Items from a data source:
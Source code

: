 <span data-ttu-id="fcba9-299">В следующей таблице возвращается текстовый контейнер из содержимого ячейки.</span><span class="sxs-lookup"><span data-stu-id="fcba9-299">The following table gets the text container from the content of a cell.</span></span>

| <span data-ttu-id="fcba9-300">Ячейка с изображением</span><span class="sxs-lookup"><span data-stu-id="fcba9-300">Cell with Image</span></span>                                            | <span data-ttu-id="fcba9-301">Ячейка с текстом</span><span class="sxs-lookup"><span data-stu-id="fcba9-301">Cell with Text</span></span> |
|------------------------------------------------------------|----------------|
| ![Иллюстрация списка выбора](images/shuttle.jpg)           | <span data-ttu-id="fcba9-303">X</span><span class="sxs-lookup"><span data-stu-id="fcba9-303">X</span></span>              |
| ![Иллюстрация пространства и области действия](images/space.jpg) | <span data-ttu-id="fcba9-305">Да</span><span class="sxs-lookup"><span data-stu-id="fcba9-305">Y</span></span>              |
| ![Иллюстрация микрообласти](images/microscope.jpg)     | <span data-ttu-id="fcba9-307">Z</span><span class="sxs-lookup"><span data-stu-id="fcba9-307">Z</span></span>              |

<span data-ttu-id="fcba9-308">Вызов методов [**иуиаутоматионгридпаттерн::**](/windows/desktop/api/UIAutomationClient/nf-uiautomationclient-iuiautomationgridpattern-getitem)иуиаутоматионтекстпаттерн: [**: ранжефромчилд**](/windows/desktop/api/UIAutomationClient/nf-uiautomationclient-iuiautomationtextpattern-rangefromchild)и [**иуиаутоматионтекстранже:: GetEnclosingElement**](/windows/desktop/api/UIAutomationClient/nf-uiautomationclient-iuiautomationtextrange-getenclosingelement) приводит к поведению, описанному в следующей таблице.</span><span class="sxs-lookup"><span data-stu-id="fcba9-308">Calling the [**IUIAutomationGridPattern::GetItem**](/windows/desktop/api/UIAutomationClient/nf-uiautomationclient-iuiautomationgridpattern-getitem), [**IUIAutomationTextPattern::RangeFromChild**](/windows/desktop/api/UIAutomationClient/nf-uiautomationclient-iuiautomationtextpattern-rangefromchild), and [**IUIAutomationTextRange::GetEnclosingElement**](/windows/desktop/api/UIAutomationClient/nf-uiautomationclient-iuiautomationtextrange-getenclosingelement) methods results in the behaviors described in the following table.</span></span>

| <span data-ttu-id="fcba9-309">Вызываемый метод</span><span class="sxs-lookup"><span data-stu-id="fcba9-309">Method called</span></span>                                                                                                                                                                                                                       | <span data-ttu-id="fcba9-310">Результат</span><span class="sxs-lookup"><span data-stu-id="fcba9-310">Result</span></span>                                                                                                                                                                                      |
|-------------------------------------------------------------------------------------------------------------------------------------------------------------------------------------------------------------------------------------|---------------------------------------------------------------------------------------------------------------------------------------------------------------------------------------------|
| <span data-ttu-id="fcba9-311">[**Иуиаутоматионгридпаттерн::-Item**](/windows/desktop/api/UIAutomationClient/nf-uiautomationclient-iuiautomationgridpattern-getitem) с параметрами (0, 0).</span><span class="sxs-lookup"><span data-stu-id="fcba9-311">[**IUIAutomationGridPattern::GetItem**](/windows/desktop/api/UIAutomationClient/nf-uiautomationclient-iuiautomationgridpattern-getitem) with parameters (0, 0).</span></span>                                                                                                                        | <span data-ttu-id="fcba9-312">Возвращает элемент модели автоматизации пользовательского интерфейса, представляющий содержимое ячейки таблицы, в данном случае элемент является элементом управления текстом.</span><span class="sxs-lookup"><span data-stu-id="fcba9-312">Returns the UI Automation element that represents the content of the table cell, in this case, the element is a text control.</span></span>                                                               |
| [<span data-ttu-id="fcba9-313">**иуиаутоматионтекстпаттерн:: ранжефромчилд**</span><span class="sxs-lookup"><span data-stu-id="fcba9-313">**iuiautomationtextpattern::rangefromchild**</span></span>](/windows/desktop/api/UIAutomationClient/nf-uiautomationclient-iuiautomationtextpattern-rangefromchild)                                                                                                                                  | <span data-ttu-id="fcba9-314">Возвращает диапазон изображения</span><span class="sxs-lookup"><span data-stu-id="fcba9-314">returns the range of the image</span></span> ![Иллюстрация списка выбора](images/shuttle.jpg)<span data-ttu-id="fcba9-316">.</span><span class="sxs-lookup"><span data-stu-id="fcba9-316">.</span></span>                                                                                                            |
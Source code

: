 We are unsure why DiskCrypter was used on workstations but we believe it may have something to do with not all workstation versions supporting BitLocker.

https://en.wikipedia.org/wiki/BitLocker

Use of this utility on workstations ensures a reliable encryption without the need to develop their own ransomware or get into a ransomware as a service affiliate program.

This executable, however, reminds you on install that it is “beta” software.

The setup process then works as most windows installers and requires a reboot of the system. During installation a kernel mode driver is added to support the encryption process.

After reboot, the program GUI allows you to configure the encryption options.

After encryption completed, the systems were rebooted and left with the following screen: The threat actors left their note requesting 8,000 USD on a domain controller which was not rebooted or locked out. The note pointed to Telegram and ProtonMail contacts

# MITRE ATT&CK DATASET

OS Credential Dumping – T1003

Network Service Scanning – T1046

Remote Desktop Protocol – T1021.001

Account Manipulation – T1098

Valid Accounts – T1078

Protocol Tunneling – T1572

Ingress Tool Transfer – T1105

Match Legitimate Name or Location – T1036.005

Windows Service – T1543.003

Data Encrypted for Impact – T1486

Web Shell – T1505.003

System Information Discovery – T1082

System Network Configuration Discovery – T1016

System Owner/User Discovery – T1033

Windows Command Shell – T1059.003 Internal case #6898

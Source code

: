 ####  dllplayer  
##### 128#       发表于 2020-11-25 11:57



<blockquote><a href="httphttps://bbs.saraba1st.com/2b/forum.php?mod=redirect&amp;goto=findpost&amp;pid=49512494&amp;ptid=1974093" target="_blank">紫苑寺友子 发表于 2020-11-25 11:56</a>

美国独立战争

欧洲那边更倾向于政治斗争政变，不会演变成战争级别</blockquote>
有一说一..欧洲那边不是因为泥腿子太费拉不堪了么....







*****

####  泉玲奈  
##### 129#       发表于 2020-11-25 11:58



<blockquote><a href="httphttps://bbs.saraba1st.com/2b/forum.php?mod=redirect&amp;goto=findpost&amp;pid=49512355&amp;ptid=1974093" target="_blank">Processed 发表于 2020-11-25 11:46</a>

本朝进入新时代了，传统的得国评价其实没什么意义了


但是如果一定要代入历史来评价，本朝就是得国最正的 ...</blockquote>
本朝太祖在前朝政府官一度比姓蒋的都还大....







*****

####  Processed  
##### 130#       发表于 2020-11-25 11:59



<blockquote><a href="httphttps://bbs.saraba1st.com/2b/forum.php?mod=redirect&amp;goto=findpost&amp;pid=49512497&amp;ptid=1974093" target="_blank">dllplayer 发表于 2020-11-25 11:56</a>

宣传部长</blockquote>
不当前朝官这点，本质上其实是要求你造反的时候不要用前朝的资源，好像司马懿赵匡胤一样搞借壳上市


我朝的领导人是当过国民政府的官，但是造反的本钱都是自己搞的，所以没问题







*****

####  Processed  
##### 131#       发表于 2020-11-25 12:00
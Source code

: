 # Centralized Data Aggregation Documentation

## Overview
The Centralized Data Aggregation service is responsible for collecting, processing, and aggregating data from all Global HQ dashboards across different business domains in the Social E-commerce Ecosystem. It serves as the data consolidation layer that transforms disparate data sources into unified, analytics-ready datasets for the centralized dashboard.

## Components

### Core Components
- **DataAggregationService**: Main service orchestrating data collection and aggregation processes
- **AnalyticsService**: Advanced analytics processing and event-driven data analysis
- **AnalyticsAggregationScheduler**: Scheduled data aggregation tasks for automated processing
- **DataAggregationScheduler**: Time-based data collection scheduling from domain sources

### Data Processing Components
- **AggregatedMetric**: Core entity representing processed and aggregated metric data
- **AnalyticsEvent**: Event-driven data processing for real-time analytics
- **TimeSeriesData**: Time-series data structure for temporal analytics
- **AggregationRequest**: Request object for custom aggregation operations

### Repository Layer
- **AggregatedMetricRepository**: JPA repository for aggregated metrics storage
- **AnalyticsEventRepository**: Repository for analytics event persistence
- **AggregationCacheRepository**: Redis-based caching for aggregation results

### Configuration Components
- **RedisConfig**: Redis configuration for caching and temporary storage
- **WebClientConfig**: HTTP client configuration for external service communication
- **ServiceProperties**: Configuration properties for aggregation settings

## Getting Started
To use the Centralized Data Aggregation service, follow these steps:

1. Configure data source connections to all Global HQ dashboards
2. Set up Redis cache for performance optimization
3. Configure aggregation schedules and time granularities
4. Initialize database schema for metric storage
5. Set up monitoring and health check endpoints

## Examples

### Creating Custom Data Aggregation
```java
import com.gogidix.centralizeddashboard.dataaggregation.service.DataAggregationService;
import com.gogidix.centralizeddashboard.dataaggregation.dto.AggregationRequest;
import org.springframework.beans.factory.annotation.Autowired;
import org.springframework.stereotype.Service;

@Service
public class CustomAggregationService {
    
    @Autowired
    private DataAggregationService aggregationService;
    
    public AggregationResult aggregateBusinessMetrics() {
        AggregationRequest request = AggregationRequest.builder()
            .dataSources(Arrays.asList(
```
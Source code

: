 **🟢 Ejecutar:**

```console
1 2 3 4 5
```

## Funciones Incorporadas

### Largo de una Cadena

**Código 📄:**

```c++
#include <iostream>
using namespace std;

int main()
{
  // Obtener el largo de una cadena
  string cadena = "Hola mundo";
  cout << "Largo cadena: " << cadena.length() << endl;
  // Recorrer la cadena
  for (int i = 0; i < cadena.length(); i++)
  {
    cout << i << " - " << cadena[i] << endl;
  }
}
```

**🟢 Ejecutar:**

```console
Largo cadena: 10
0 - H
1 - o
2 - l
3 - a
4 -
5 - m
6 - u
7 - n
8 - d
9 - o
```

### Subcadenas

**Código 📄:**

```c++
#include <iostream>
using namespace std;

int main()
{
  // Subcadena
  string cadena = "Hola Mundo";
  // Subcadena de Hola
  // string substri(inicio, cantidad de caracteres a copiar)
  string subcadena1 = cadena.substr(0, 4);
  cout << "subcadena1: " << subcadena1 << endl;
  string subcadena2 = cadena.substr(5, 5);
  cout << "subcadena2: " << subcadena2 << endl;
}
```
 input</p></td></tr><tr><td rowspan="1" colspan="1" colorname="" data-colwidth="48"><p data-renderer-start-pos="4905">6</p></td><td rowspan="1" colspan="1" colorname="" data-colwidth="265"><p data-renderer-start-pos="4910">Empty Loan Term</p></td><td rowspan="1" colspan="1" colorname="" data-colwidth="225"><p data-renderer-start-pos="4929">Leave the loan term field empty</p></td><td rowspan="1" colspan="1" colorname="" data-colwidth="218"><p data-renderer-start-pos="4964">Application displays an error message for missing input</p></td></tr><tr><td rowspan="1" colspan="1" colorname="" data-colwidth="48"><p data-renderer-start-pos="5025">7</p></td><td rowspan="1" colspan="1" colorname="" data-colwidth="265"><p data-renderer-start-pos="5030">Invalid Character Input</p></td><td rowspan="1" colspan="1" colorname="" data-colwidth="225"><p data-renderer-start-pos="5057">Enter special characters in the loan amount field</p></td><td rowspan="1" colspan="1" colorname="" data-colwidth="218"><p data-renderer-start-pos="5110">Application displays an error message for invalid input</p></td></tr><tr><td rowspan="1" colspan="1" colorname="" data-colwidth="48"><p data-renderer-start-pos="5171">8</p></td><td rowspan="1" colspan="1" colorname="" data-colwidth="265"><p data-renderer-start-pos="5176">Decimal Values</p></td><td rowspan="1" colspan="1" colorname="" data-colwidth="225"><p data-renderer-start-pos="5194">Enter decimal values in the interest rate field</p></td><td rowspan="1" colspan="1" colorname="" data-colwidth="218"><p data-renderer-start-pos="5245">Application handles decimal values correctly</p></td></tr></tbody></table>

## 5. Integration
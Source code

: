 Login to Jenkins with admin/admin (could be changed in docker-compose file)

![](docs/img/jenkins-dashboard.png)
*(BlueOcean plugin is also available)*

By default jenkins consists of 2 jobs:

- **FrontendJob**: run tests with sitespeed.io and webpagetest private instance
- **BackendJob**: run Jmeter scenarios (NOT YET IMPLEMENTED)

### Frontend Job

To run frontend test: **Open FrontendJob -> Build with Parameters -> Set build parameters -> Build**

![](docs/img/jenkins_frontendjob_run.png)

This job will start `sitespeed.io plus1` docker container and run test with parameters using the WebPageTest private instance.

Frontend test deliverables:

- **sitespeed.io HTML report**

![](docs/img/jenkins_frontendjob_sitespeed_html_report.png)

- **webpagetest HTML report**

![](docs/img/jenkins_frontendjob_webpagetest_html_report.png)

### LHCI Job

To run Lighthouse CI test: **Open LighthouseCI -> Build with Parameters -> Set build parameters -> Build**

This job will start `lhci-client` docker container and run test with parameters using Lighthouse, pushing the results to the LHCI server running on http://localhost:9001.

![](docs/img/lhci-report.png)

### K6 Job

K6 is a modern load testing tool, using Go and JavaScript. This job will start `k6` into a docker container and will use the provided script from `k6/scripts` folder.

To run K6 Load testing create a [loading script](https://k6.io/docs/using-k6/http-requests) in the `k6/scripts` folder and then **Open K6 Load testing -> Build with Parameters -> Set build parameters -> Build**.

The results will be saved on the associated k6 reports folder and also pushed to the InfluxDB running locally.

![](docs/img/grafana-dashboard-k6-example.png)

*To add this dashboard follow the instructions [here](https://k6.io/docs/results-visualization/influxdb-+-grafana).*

» ASSIGNED TASK: Wherever the word "Open" appears in the entries above, copy that line.

» FINISHED TASK:
To run frontend test: **Open FrontendJob -> Build with Parameters -> Set build parameters -> Build**
To run Lighthouse CI test: **Open LighthouseCI -> Build with Parameters -> Set build parameters -> Build**
To run K6 Load testing create a [loading script](https://k6.io/docs/using-k6/http-requests) in the `k6/scripts` folder and then **Open K6 Load testing -> Build with Parameters -> Set build parameters -> Build**.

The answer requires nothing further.